→ **YOUR OBJECTIVE**
The answer should contain only the lines from the beginning of the entries through the line that holds "The complete implementation", given again exactly, with no pictures.

→ **EXERCISE DATA**
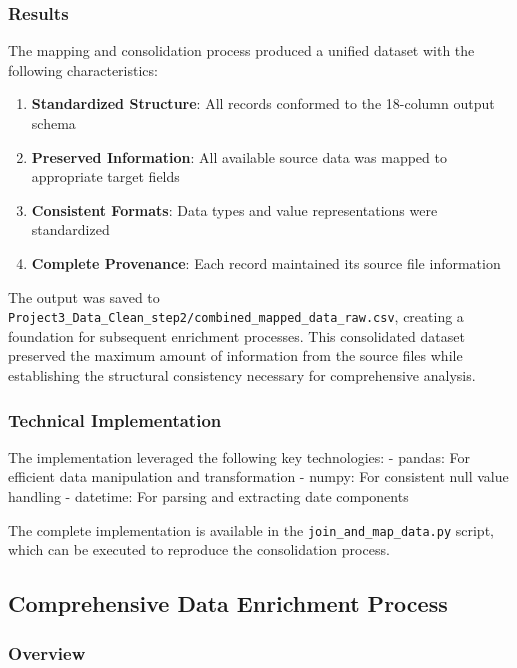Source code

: \documentclass[12pt]{article}
\providecommand{\tightlist}{%
  \setlength{\itemsep}{0pt}\setlength{\parskip}{0pt}}
\begin{document}
\subsubsection{Results}\label{results}

The mapping and consolidation process produced a unified dataset with
the following characteristics:

\begin{enumerate}
\def\labelenumi{\arabic{enumi}.}
\tightlist
\item
  \textbf{Standardized Structure}: All records conformed to the
  18-column output schema
\item
  \textbf{Preserved Information}: All available source data was mapped
  to appropriate target fields
\item
  \textbf{Consistent Formats}: Data types and value representations were
  standardized
\item
  \textbf{Complete Provenance}: Each record maintained its source file
  information
\end{enumerate}

The output was saved to
\texttt{Project3\_Data\_Clean\_step2/combined\_mapped\_data\_raw.csv},
creating a foundation for subsequent enrichment processes. This
consolidated dataset preserved the maximum amount of information from
the source files while establishing the structural consistency necessary
for comprehensive analysis.

\subsubsection{Technical
Implementation}\label{technical-implementation-1}

The implementation leveraged the following key technologies: - pandas:
For efficient data manipulation and transformation - numpy: For
consistent null value handling - datetime: For parsing and extracting
date components

The complete implementation is available in the
\texttt{join\_and\_map\_data.py} script, which can be executed to
reproduce the consolidation process.

\subsection{Comprehensive Data Enrichment
Process}\label{comprehensive-data-enrichment-process}

\subsubsection{Overview}\label{overview-2}
\end{document}
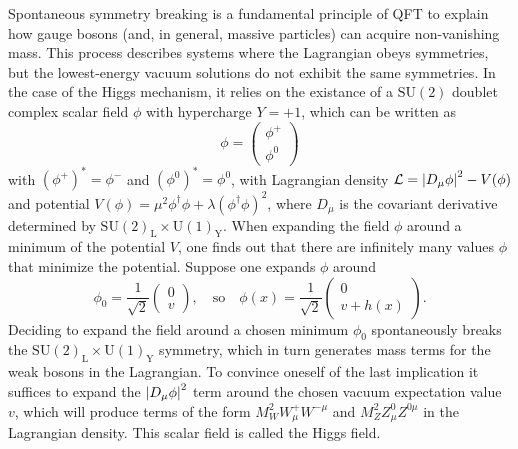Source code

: Spontaneous symmetry breaking is a fundamental principle of QFT to explain how gauge bosons (and, in general, massive particles) can acquire non-vanishing mass. This process describes systems where the Lagrangian obeys symmetries, but the lowest-energy vacuum solutions do not exhibit the same symmetries. In the case of the Higgs mechanism, it relies on the existance of a $\text{SU}(2)$ doublet complex scalar field $\phi$ with hypercharge $Y = +1$, which can be written as 
\begin{equation*}
    \phi=
    \begin{pmatrix}
        \phi^{+} \\
        \phi^{0}
    \end{pmatrix}
\end{equation*}
with $(\phi^{+})^{*}=\phi^{-}$ and $(\phi^{0})^{*}=\phi^{0}$, with Lagrangian density $\mathcal{L}=\left\lvert D_{\mu}\phi\right\rvert^2 - V(\phi)$ and potential $V(\phi) = \mu^2\phi^\dag\phi+\lambda(\phi^\dag\phi)^2$, where $D_\mu$ is the covariant derivative determined by $\text{SU}(2)_{\text{L}}\times \text{U}(1)_{\text{Y}}$. When expanding the field $\phi$ around a minimum of the potential $V$, one finds out that there are infinitely many values $\phi$ that minimize the potential. Suppose one expands $\phi$ around
\begin{equation*}
    \phi_{0}=\frac{1}{\sqrt{2}}
    \begin{pmatrix}
        0 \\
        v
    \end{pmatrix},\quad \text{so}\quad
    \phi(x)=\frac{1}{\sqrt{2}}
    \begin{pmatrix}
        0 \\
        v + h(x)
    \end{pmatrix}.
\end{equation*}
Deciding to expand the field around a chosen minimum $\phi_{0}$ spontaneously breaks the $\text{SU}(2)_{\text{L}}\times \text{U}(1)_{\text{Y}}$ symmetry, which in turn generates mass terms for the weak bosons in the Lagrangian. To convince oneself of the last implication it suffices to expand the $\left\lvert D_{\mu}\phi\right\rvert^2$ term around the chosen vacuum expectation value $v$, which will produce terms of the form $M_{W}^2W_\mu^{+}W^{-\mu}$ and $M_{Z}^2Z_\mu^{0}Z^{0\mu}$ in the Lagrangian density. This scalar field is called the Higgs field.

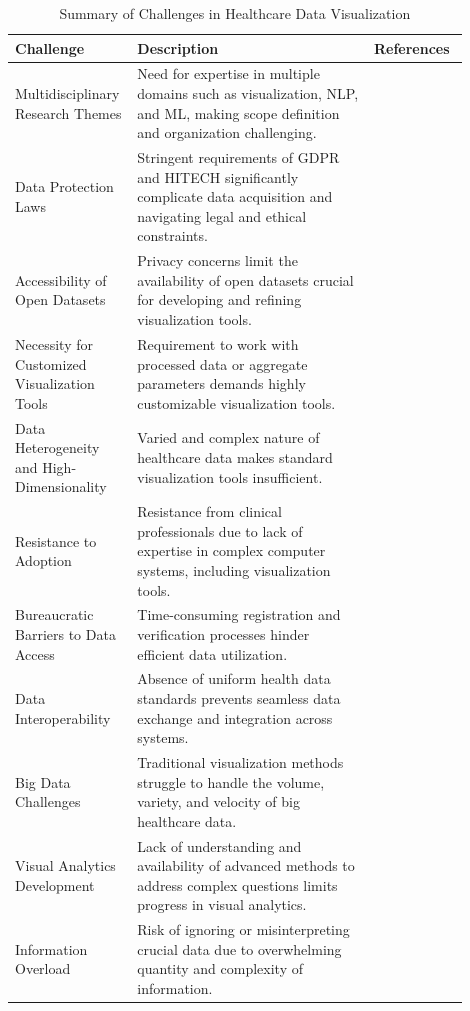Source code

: \begin{table}[ht]
\caption{Summary of Challenges in Healthcare Data Visualization}
\label{tab:healthcare-challenges}
\centering
\begin{tabular}{|p{0.2\linewidth}|p{0.5\linewidth}|p{0.2\linewidth}|}
\hline
\textbf{Challenge} & \textbf{Description} & \textbf{References} \\ \hline
Multidisciplinary Research Themes & Need for expertise in multiple domains such as visualization, NLP, and ML, making scope definition and organization challenging. & \cite{soa9} \\ \hline
Data Protection Laws & Stringent requirements of GDPR and HITECH significantly complicate data acquisition and navigating legal and ethical constraints. & \cite{soa11, soa10} \\ \hline
Accessibility of Open Datasets & Privacy concerns limit the availability of open datasets crucial for developing and refining visualization tools. & \cite{soa9} \\ \hline
Necessity for Customized Visualization Tools & Requirement to work with processed data or aggregate parameters demands highly customizable visualization tools. & \cite{soa12, soa13} \\ \hline
Data Heterogeneity and High-Dimensionality & Varied and complex nature of healthcare data makes standard visualization tools insufficient. & \cite{soa12, soa13} \\ \hline
Resistance to Adoption & Resistance from clinical professionals due to lack of expertise in complex computer systems, including visualization tools. & \cite{soa14} \\ \hline
Bureaucratic Barriers to Data Access & Time-consuming registration and verification processes hinder efficient data utilization. & \cite{soa15} \\ \hline
Data Interoperability & Absence of uniform health data standards prevents seamless data exchange and integration across systems. & \cite{soc21} \\ \hline
Big Data Challenges & Traditional visualization methods struggle to handle the volume, variety, and velocity of big healthcare data. & \cite{soa13} \\ \hline
Visual Analytics Development & Lack of understanding and availability of advanced methods to address complex questions limits progress in visual analytics. & \cite{soa17, soa18} \\ \hline
Information Overload & Risk of ignoring or misinterpreting crucial data due to overwhelming quantity and complexity of information. & \cite{soa19, soa20} \\ \hline
\end{tabular}
\end{table}


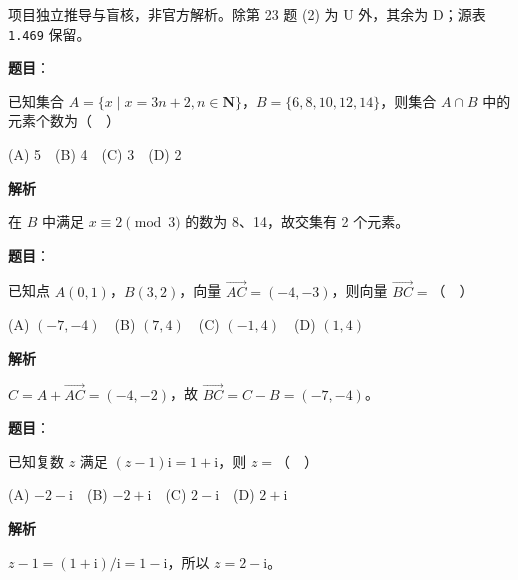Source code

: 

\begin{gktip}
项目独立推导与盲核，非官方解析。除第 23 题 (2) 为 U 外，其余为 D；源表 \texttt{1.469} 保留。
\end{gktip}

\begin{answer}

\textbf{题目}：

已知集合 $A=\{x\mid x=3n+2,n\in\mathbf N\}$，$B=\{6,8,10,12,14\}$，则集合 $A\cap B$ 中的元素个数为（　）

(A) 5　(B) 4　(C) 3　(D) 2

\textbf{解析}

在 $B$ 中满足 $x\equiv2\pmod3$ 的数为 8、14，故交集有 2 个元素。


\end{answer}
\begin{answer}

\textbf{题目}：

已知点 $A(0,1)$，$B(3,2)$，向量 $\overrightarrow{AC}=(-4,-3)$，则向量 $\overrightarrow{BC}=$（　）

(A) $(-7,-4)$　(B) $(7,4)$　(C) $(-1,4)$　(D) $(1,4)$

\textbf{解析}

$C=A+\overrightarrow{AC}=(-4,-2)$，故 $\overrightarrow{BC}=C-B=(-7,-4)$。


\end{answer}
\begin{answer}

\textbf{题目}：

已知复数 $z$ 满足 $(z-1)\mathrm i=1+\mathrm i$，则 $z=$（　）

(A) $-2-\mathrm i$　(B) $-2+\mathrm i$　(C) $2-\mathrm i$　(D) $2+\mathrm i$

\textbf{解析}

$z-1=(1+\mathrm i)/\mathrm i=1-\mathrm i$，所以 $z=2-\mathrm i$。


\end{answer}
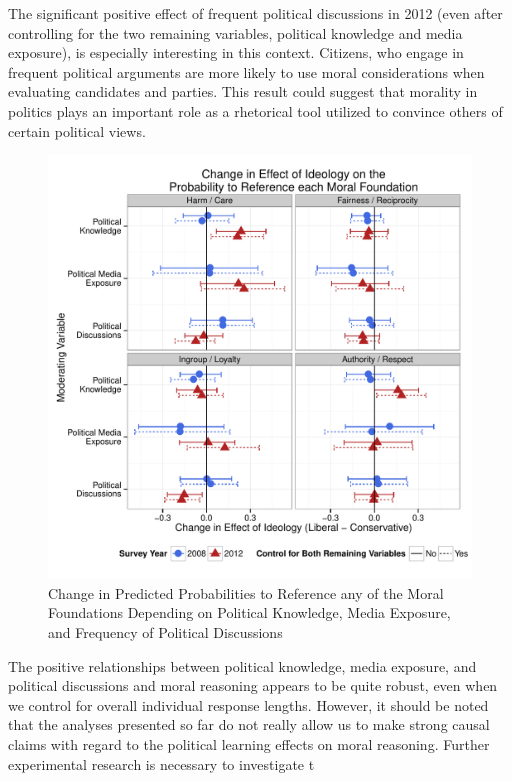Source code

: \documentclass[12pt]{paper}
\begin{document}
The significant positive effect of frequent political discussions in 2012 (even after controlling for the two remaining variables, political knowledge and media exposure), is especially interesting in this context. Citizens, who engage in frequent political arguments are more likely to use moral considerations when evaluating candidates and parties. This result could suggest that morality in politics plays an important role as a rhetorical tool utilized to convince others of certain political views.

\begin{figure}\centering
\includegraphics[scale=.6]{../calc/fig/m3b_learn.pdf}
\caption{Change in Predicted Probabilities to Reference any of the Moral Foundations Depending on Political Knowledge, Media Exposure, and Frequency of Political Discussions}\label{fig:m3_learn}
\end{figure}

The positive relationships between political knowledge, media exposure, and political discussions and moral reasoning appears to be quite robust, even when we control for overall individual response lengths. However, it should be noted that the analyses presented so far do not really allow us to make strong causal claims with regard to the political learning effects on moral reasoning. Further experimental research is necessary to investigate t
\end{document}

→ **TASK RESULT**
Source code

: \documentclass[12pt]{article}
\providecommand{\tightlist}{%
  \setlength{\itemsep}{0pt}\setlength{\parskip}{0pt}}
\begin{document}
\subsubsection{Results}\label{results}

The mapping and consolidation process produced a unified dataset with
the following characteristics:

\begin{enumerate}
\def\labelenumi{\arabic{enumi}.}
\tightlist
\item
  \textbf{Standardized Structure}: All records conformed to the
  18-column output schema
\item
  \textbf{Preserved Information}: All available source data was mapped
  to appropriate target fields
\item
  \textbf{Consistent Formats}: Data types and value representations were
  standardized
\item
  \textbf{Complete Provenance}: Each record maintained its source file
  information
\end{enumerate}

The output was saved to
\texttt{Project3\_Data\_Clean\_step2/combined\_mapped\_data\_raw.csv},
creating a foundation for subsequent enrichment processes. This
consolidated dataset preserved the maximum amount of information from
the source files while establishing the structural consistency necessary
for comprehensive analysis.

\subsubsection{Technical
Implementation}\label{technical-implementation-1}

The implementation leveraged the following key technologies: - pandas:
For efficient data manipulation and transformation - numpy: For
consistent null value handling - datetime: For parsing and extracting
date components

The complete implementation is available in the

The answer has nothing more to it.